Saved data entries
□ □ □ □ □ □ □

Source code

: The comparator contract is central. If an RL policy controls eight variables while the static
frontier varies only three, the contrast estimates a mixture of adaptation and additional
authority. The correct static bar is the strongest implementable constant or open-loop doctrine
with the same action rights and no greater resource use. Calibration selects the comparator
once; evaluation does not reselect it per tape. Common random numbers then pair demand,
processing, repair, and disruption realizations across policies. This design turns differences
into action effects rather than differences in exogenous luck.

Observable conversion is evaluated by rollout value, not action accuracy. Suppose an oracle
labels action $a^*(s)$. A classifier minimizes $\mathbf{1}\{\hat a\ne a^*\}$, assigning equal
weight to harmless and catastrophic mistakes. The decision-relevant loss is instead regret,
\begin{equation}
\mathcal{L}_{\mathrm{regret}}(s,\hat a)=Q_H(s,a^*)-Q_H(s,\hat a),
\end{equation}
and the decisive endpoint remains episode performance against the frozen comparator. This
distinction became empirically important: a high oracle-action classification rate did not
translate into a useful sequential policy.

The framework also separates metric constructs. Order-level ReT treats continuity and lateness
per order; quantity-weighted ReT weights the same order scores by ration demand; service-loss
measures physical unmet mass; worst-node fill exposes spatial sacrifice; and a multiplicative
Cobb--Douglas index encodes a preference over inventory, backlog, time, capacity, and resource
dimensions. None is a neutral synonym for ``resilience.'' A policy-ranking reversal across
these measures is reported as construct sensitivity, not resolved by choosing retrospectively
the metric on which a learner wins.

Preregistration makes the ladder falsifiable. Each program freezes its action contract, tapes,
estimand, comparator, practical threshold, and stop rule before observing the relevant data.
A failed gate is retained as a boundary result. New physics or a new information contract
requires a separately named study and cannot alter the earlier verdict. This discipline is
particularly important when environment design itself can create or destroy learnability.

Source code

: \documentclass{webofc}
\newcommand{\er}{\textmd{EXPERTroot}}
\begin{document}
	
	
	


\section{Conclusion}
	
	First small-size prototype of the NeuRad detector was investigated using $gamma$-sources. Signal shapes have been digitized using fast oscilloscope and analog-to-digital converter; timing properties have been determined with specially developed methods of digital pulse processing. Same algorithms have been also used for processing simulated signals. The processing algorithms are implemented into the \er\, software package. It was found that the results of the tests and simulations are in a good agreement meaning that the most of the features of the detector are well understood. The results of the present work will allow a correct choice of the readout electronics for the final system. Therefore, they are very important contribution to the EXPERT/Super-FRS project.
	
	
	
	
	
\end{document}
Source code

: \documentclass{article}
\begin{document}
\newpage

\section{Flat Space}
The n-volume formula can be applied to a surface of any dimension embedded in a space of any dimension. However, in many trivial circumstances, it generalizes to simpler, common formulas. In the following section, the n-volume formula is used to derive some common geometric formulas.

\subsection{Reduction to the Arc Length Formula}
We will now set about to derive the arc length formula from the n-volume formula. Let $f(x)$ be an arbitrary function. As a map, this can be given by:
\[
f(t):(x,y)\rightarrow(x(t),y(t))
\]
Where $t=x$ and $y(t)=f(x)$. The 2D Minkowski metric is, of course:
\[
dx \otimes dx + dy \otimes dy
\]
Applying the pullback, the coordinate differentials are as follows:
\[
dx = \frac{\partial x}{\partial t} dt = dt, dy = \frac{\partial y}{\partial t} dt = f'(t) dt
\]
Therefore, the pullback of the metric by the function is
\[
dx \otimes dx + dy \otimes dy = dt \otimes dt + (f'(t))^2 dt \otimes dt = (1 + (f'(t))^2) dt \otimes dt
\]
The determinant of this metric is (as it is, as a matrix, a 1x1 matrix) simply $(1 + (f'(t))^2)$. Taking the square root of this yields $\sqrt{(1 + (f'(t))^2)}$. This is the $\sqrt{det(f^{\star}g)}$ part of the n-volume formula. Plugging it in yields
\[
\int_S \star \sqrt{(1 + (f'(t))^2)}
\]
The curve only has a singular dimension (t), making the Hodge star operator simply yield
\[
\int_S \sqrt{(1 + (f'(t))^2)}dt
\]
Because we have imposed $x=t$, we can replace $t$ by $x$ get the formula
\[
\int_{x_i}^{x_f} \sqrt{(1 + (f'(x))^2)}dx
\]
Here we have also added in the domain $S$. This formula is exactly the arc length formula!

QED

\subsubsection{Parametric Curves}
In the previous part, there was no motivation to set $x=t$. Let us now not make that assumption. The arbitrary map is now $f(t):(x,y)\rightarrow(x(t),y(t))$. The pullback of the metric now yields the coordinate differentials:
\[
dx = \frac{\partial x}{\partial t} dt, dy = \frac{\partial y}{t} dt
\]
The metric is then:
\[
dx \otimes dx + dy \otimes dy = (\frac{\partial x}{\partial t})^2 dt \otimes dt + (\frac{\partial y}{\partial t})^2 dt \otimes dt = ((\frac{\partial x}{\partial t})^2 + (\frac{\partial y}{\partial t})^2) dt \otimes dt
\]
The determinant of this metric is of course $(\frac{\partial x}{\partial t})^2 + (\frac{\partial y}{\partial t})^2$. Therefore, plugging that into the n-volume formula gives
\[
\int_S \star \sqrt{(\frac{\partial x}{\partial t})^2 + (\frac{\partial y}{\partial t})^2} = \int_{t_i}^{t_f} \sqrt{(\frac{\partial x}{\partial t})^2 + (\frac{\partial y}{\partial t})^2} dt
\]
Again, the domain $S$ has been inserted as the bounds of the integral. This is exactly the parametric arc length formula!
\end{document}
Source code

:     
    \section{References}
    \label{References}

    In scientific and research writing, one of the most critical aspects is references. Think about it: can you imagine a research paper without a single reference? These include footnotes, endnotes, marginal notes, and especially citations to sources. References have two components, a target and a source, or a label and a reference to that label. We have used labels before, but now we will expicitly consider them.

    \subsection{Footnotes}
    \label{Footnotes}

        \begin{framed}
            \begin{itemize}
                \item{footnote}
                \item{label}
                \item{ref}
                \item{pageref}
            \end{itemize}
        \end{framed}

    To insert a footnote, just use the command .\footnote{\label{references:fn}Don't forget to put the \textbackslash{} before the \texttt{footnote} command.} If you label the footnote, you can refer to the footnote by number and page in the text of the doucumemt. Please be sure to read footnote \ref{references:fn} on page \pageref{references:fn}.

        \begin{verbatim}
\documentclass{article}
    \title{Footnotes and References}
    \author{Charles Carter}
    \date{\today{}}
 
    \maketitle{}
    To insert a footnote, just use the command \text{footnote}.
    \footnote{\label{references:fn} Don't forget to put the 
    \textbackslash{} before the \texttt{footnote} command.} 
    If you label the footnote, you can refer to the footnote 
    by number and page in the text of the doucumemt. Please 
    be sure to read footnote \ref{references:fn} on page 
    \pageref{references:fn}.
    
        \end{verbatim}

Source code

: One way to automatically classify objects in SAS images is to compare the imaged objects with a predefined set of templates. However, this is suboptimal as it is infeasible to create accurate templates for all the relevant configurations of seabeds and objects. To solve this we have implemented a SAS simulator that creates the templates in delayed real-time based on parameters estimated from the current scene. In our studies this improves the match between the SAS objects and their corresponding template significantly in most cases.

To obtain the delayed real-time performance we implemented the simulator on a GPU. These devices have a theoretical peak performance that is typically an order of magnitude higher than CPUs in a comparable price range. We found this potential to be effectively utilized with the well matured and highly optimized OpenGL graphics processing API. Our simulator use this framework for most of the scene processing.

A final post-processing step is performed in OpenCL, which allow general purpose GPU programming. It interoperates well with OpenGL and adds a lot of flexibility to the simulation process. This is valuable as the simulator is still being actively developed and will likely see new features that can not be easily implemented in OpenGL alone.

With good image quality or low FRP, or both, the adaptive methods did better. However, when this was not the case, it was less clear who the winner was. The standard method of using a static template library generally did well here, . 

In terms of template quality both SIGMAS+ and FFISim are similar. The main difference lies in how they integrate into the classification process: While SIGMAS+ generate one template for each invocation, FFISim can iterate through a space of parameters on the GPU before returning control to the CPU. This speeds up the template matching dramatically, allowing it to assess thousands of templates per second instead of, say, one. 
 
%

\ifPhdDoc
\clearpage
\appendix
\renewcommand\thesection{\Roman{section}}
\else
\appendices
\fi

□ □ □ □ □ □ □

▶ Required action
Find each line in the records above that contains "demand", and copy it.

▶ Solution to this task
once; evaluation does not reselect it per tape. Common random numbers then pair demand,
per order; quantity-weighted ReT weights the same order scores by ration demand; service-loss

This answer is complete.